**The task:** Find every line below with the word "https" in it, and copy each one.

Records excerpted from a collection

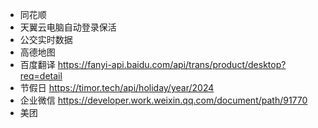 - 同花顺
- 天翼云电脑自动登录保活
- 公交实时数据
- 高德地图
- 百度翻译 https://fanyi-api.baidu.com/api/trans/product/desktop?req=detail
- 节假日 https://timor.tech/api/holiday/year/2024
- 企业微信 https://developer.work.weixin.qq.com/document/path/91770
- 美团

**Result for this task:**
- 百度翻译 https://fanyi-api.baidu.com/api/trans/product/desktop?req=detail
- 节假日 https://timor.tech/api/holiday/year/2024
- 企业微信 https://developer.work.weixin.qq.com/document/path/91770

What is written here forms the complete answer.